Recently, I received a sample of The Sleeper. Unlike the pillow that we’re used to, the Sleeper, which resembles a sleep mask with adjustable straps, is designed to hold your head in place while you sleep.
Here’s how it works: Once you get to your seat on a plane, bus or train, you tie the Sleeper to the back of your seat, tighten to your head size then you pull the mask over your eyes. You can adjust the straps to keep your head in place.
It’s actually pretty simple to use. I got some curious stares when I used it on the bus to DC a few weeks ago. My seat mate wanted to know what it was and I had to explain to the guy sitting behind me why I needed invade his space to tie it to the back of my seat.

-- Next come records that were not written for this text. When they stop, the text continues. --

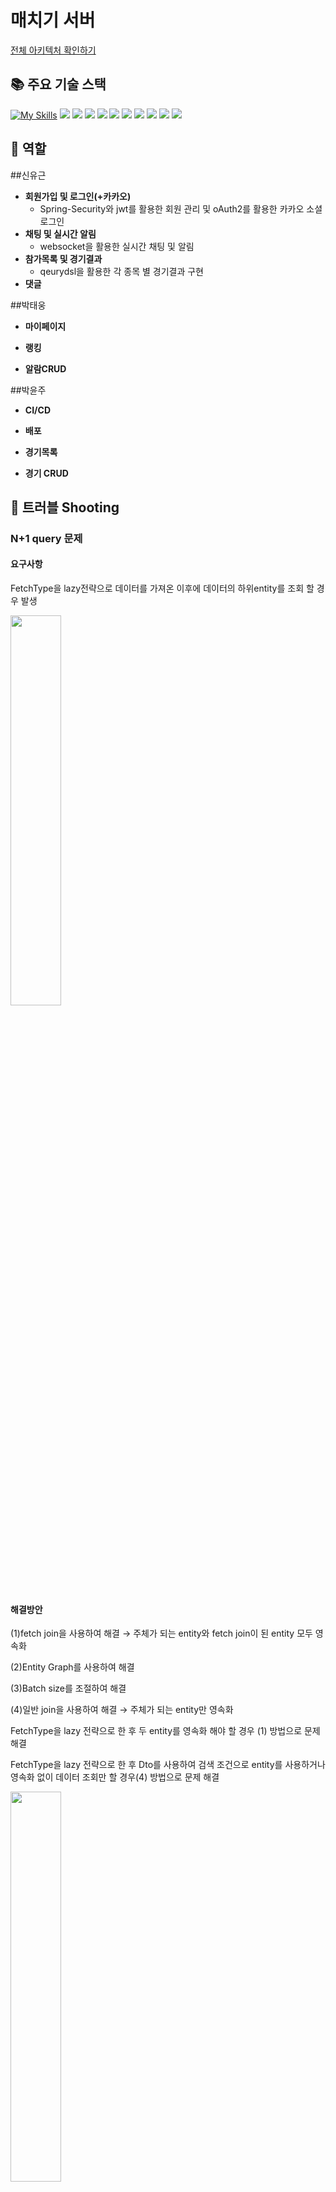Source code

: # 매치기 서버

[전체 아키텍처 확인하기](https://github.com/voyage-fianl-team1)

## 📚 주요 기술 스택

[![My Skills](https://skillicons.dev/icons?i=github,githubactions,idea,java,mysql&pipeline=5)](https://skillicons.dev)
<img src="https://s3.us-west-2.amazonaws.com/secure.notion-static.com/7f217b6e-761d-4904-bfb8-e3d46296322e/image_344.png?X-Amz-Algorithm=AWS4-HMAC-SHA256&X-Amz-Content-Sha256=UNSIGNED-PAYLOAD&X-Amz-Credential=AKIAT73L2G45EIPT3X45%2F20220914%2Fus-west-2%2Fs3%2Faws4_request&X-Amz-Date=20220914T132928Z&X-Amz-Expires=86400&X-Amz-Signature=117497c91e03446e523b381031ab983538ea1c99c3ee8d5bdf013df22179655b&X-Amz-SignedHeaders=host&response-content-disposition=filename%20%3D%22image%2520344.png%22&x-id=GetObject">
<img src="https://s3.us-west-2.amazonaws.com/secure.notion-static.com/3a6fc0f3-a297-4781-b34d-4f118fcb6732/Group_804.png?X-Amz-Algorithm=AWS4-HMAC-SHA256&X-Amz-Content-Sha256=UNSIGNED-PAYLOAD&X-Amz-Credential=AKIAT73L2G45EIPT3X45%2F20220914%2Fus-west-2%2Fs3%2Faws4_request&X-Amz-Date=20220914T133008Z&X-Amz-Expires=86400&X-Amz-Signature=e51a542e24fc1e488a84b31c0bd6b5bb4b3fc8a65b26fe2b2e8361f6b63df4a3&X-Amz-SignedHeaders=host&response-content-disposition=filename%20%3D%22Group%2520804.png%22&x-id=GetObject" >
<img src="https://s3.us-west-2.amazonaws.com/secure.notion-static.com/ac76cef9-7b9e-4e95-b653-37386dc4ff37/Group_806.png?X-Amz-Algorithm=AWS4-HMAC-SHA256&X-Amz-Content-Sha256=UNSIGNED-PAYLOAD&X-Amz-Credential=AKIAT73L2G45EIPT3X45%2F20220914%2Fus-west-2%2Fs3%2Faws4_request&X-Amz-Date=20220914T133057Z&X-Amz-Expires=86400&X-Amz-Signature=8ecc5394c1085a615e8d81036bf2fd1bed5289e6ad31a9d9fd94255348651209&X-Amz-SignedHeaders=host&response-content-disposition=filename%20%3D%22Group%2520806.png%22&x-id=GetObject" >
<img src="https://s3.us-west-2.amazonaws.com/secure.notion-static.com/aa8b56f6-9fdf-498b-908c-628fcabdf908/Group_807.png?X-Amz-Algorithm=AWS4-HMAC-SHA256&X-Amz-Content-Sha256=UNSIGNED-PAYLOAD&X-Amz-Credential=AKIAT73L2G45EIPT3X45%2F20220914%2Fus-west-2%2Fs3%2Faws4_request&X-Amz-Date=20220914T133123Z&X-Amz-Expires=86400&X-Amz-Signature=7a1f3cca9ec6d048fb331fb830a544c18e723547639a68ecf9eb6b7498c7cd80&X-Amz-SignedHeaders=host&response-content-disposition=filename%20%3D%22Group%2520807.png%22&x-id=GetObject" >
<img src="https://s3.us-west-2.amazonaws.com/secure.notion-static.com/9e15d795-b55f-4544-b02d-890a12229dff/Group_808.png?X-Amz-Algorithm=AWS4-HMAC-SHA256&X-Amz-Content-Sha256=UNSIGNED-PAYLOAD&X-Amz-Credential=AKIAT73L2G45EIPT3X45%2F20220914%2Fus-west-2%2Fs3%2Faws4_request&X-Amz-Date=20220914T133141Z&X-Amz-Expires=86400&X-Amz-Signature=9ff258158c7d0aefdd328995768951f97262bfc19c5af1b1c035d4b4ce2931db&X-Amz-SignedHeaders=host&response-content-disposition=filename%20%3D%22Group%2520808.png%22&x-id=GetObject" >
<img src="https://s3.us-west-2.amazonaws.com/secure.notion-static.com/67bc5760-acb2-4d13-8bdf-0b0d642fa2b0/Group_810.png?X-Amz-Algorithm=AWS4-HMAC-SHA256&X-Amz-Content-Sha256=UNSIGNED-PAYLOAD&X-Amz-Credential=AKIAT73L2G45EIPT3X45%2F20220914%2Fus-west-2%2Fs3%2Faws4_request&X-Amz-Date=20220914T133154Z&X-Amz-Expires=86400&X-Amz-Signature=f489926afe8746171e37c3024f69a96d66b0009d9b1930336865cab80a363b23&X-Amz-SignedHeaders=host&response-content-disposition=filename%20%3D%22Group%2520810.png%22&x-id=GetObject" >
<img src="https://s3.us-west-2.amazonaws.com/secure.notion-static.com/7ad5fef3-e7ec-4f07-b353-f70218f00d45/Group_812.png?X-Amz-Algorithm=AWS4-HMAC-SHA256&X-Amz-Content-Sha256=UNSIGNED-PAYLOAD&X-Amz-Credential=AKIAT73L2G45EIPT3X45%2F20220914%2Fus-west-2%2Fs3%2Faws4_request&X-Amz-Date=20220914T133207Z&X-Amz-Expires=86400&X-Amz-Signature=afa853ab3b4a8ae321878ffb6749983048a3efafb86fabade083797d5e56031b&X-Amz-SignedHeaders=host&response-content-disposition=filename%20%3D%22Group%2520812.png%22&x-id=GetObject" >
<img src="https://s3.us-west-2.amazonaws.com/secure.notion-static.com/b1211d9b-5573-43e2-88dc-4ac1643894e3/image_341.png?X-Amz-Algorithm=AWS4-HMAC-SHA256&X-Amz-Content-Sha256=UNSIGNED-PAYLOAD&X-Amz-Credential=AKIAT73L2G45EIPT3X45%2F20220914%2Fus-west-2%2Fs3%2Faws4_request&X-Amz-Date=20220914T133223Z&X-Amz-Expires=86400&X-Amz-Signature=b766aa48eae596381c577b14c2777680e114d3b68a0996a0f9e45cdd47bc65c4&X-Amz-SignedHeaders=host&response-content-disposition=filename%20%3D%22image%2520341.png%22&x-id=GetObject" >
<img src="https://s3.us-west-2.amazonaws.com/secure.notion-static.com/895545a5-b5b3-4515-80dd-902973cf3e02/image_345.png?X-Amz-Algorithm=AWS4-HMAC-SHA256&X-Amz-Content-Sha256=UNSIGNED-PAYLOAD&X-Amz-Credential=AKIAT73L2G45EIPT3X45%2F20220914%2Fus-west-2%2Fs3%2Faws4_request&X-Amz-Date=20220914T133240Z&X-Amz-Expires=86400&X-Amz-Signature=b5407d1f26070a4885a6d7f0590ffbdcff5f71107a8559fcde32b21b0688a5c1&X-Amz-SignedHeaders=host&response-content-disposition=filename%20%3D%22image%2520345.png%22&x-id=GetObject" >
<img src="https://s3.us-west-2.amazonaws.com/secure.notion-static.com/b68c5b7c-2198-4f71-add7-eba22a7cd7c3/image_346.png?X-Amz-Algorithm=AWS4-HMAC-SHA256&X-Amz-Content-Sha256=UNSIGNED-PAYLOAD&X-Amz-Credential=AKIAT73L2G45EIPT3X45%2F20220914%2Fus-west-2%2Fs3%2Faws4_request&X-Amz-Date=20220914T133250Z&X-Amz-Expires=86400&X-Amz-Signature=b7bc39875e5afff2e2c2d288b4c9cb86c0d37c9087130c5b335de387a63d70ae&X-Amz-SignedHeaders=host&response-content-disposition=filename%20%3D%22image%2520346.png%22&x-id=GetObject" >


## 💁 역할

##신유근
- **회원가입 및 로그인(+카카오)**
  - Spring-Security와 jwt를 활용한 회원 관리 및 oAuth2를 활용한 카카오 소셜 로그인 
- **채팅 및 실시간 알림**
  - websocket을 활용한 실시간 채팅 및 알림
- **참가목록 및 경기결과**
  - qeurydsl을 활용한 각 종목 별 경기결과 구현
- **댓글**

##박태웅
- **마이페이지**

- **랭킹**

- **알람CRUD**

##박윤주
- **CI/CD**

- **배포**

- **경기목록**

- **경기 CRUD**

## 🌠 트러블 Shooting

### N+1 query 문제

#### 요구사항

FetchType을 lazy전략으로 데이터를 가져온 이후에 데이터의 하위entity를 조회 할 경우 발생

<img src="https://user-images.githubusercontent.com/99013391/190170567-b8897a87-3c67-45aa-8dee-8ce3af3852a9.png" width="40%">

#### 해결방안

(1)fetch join을 사용하여 해결  → 주체가 되는 entity와 fetch join이 된 entity 모두 영속화

(2)Entity Graph를 사용하여 해결

(3)Batch size를 조절하여 해결

(4)일반 join을 사용하여 해결 → 주체가 되는 entity만 영속화

FetchType을 lazy 전략으로 한 후 두 entity를 영속화 해야 할 경우 (1) 방법으로  문제 해결 

FetchType을 lazy 전략으로 한 후 Dto를 사용하여 검색 조건으로 entity를 사용하거나 영속화 없이 데이터 조회만 할 경우(4) 방법으로 문제 해결

<img src="https://user-images.githubusercontent.com/99013391/190170935-48d64627-20ae-4320-9f05-380fbae95c8e.png" width="40%">

###소켓통신 인증 문제

#### 요구사항

StompJs는 최초연결시 header를 담는 공간을 제한해 두었기 떄문에, 연결시에 token을 보내 사용자를 인증할 수 없었다.

#### 해결방안

최초 연결이 아닌, 전송하는 메세지 마다는 header를 포함 할 수 있어서, 메시지 전송시마다 accessToken을 전달하여 인증을 구현하였다.

![image](https://user-images.githubusercontent.com/99013391/190171625-05d2a571-8a22-45c3-90a9-98b75cb1a8b9.png)

###채팅방의 안 읽은 메시지 로직문제

#### 요구사항

유저마다 참여한 채팅방의 읽지 않은 메세지 갯수를 카운팅 하기 위해서, 채팅방 마다 마지막으로 접속한 시간을 저장해야 했다. 처음에는 클라이언트의 localstorage에 저장하려고 했으나 이 방법을 쓸 경우 사용자가 다른 브라우저를 사용할 경우 마지막으로 접속한 시간이 달라지는 문제가 발생했다.  

#### 해결방안

서버에서 User와 Room의 관계가 @ManytoMany로 설정을 하였는데 이 경우 다른 컬럼을 추가하지 못하기 때문에 User와 Room을 @ManytoOne의 관계로 변경하고 UserRoom Entity를 새롭게 만들어, 마지막 활동 시간을 저장하는 lastActive 컬럼을 추가하여 해결하였다.

<img src="https://user-images.githubusercontent.com/99013391/190172175-15ab9605-de06-4de6-ae38-5878f2a288e3.png" width="50%">







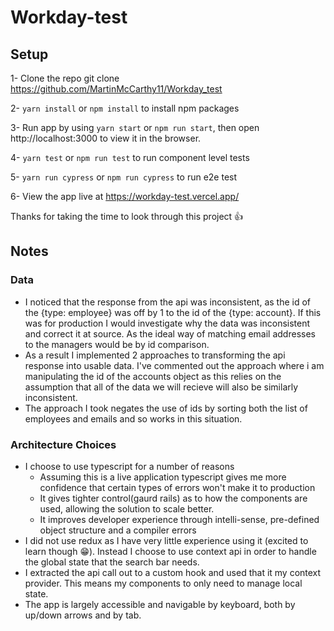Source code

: # Workday-test

## Setup
1- Clone the repo git clone https://github.com/MartinMcCarthy11/Workday_test

2- `yarn install` or `npm install` to install npm packages

3- Run app by using `yarn start` or `npm run start`, then open http://localhost:3000 to view it in the browser.

4- `yarn test` or  `npm run test` to run component level tests

5- `yarn run cypress` or `npm run cypress` to run e2e test

6- View the app live at https://workday-test.vercel.app/

Thanks for taking the time to look through this project :+1:


## Notes

### Data

- I noticed that the response from the api was inconsistent, as the id of the {type: employee} was off by 1 to the id of the {type: account}. If this was for production I would investigate why the data was inconsistent and correct it at source. As the ideal way of matching email addresses to the managers would be by id comparison.
- As a result I implemented 2 approaches to transforming the api response into usable data. I've commented out the approach where i am manipulating the id of the accounts object as this relies on the assumption that all of the data we will recieve will also be similarly inconsistent.
- The approach I took negates the use of ids by sorting both the list of employees and emails and so works in this situation.

### Architecture Choices

- I choose to use typescript for a number of reasons
  - Assuming this is a live application typescript gives me more confidence that certain types of errors won't make it to production
  - It gives tighter control(gaurd rails) as to how the components are used, allowing the solution to scale better.
  - It improves developer experience through intelli-sense, pre-defined object structure and a compiler errors
- I did not use redux as I have very little experience using it (excited to learn though :grin:). Instead I choose to use context api in order to handle the global state that the search bar needs.
- I extracted the api call out to a custom hook and used that it my context provider. This means my components to only need to manage local state.
- The app is largely accessible and navigable by keyboard, both by up/down arrows and by tab.
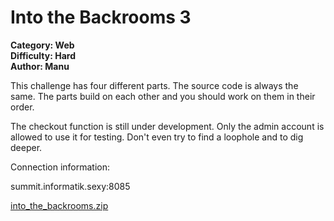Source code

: # Into the Backrooms 3

**Category: Web <br>
Difficulty: Hard <br>
Author: Manu**

This challenge has four different parts. The source code is always the same. The parts build on each other and you should work on them in their order.

The checkout function is still under development. Only the admin account is allowed to use it for testing. Don't even try to find a loophole and to dig deeper.

Connection information:

summit.informatik.sexy:8085

[into_the_backrooms.zip](../../Public/into_the_backrooms.zip)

Since I’ve never used a mask to sleep, I was unsure how I’d fare with the Sleeper, whether I’d want to take it off or whether I’d sleep at all. Sleep, I did and my head didn’t roll like it would have had it not have support.
The Sleeper did let a bit of light in at the nose area and that was a bit distracting but on the whole, I think it’s a great sleep aid.
Speaking of seat, the Sleeper’s strap (1.5m x 2cm) is suitable for seat backs that are 35 inches (90 cm) or more wide.
The outer side of the Sleeper is made of hypoallergenic material that is suitable for those with sensitive skin, the inner side of fleece. The mask itself measures 10.6″ x 4.3″ (or 270 x 110mm). The whole thing fits into a little pouch so you can have it handy whenever you travel. And its bright orange color makes it hard to miss.
The Sleeper was invented by Lana Dey, a self-described travel addict, who on a road trip took a belt and tied her head to the headrest of a car. (The Sleeper is a better idea, Lana.) A recently closed Indiegogo campaign raised some of the funds Lana and her team need to begin mass production of the Sleeper.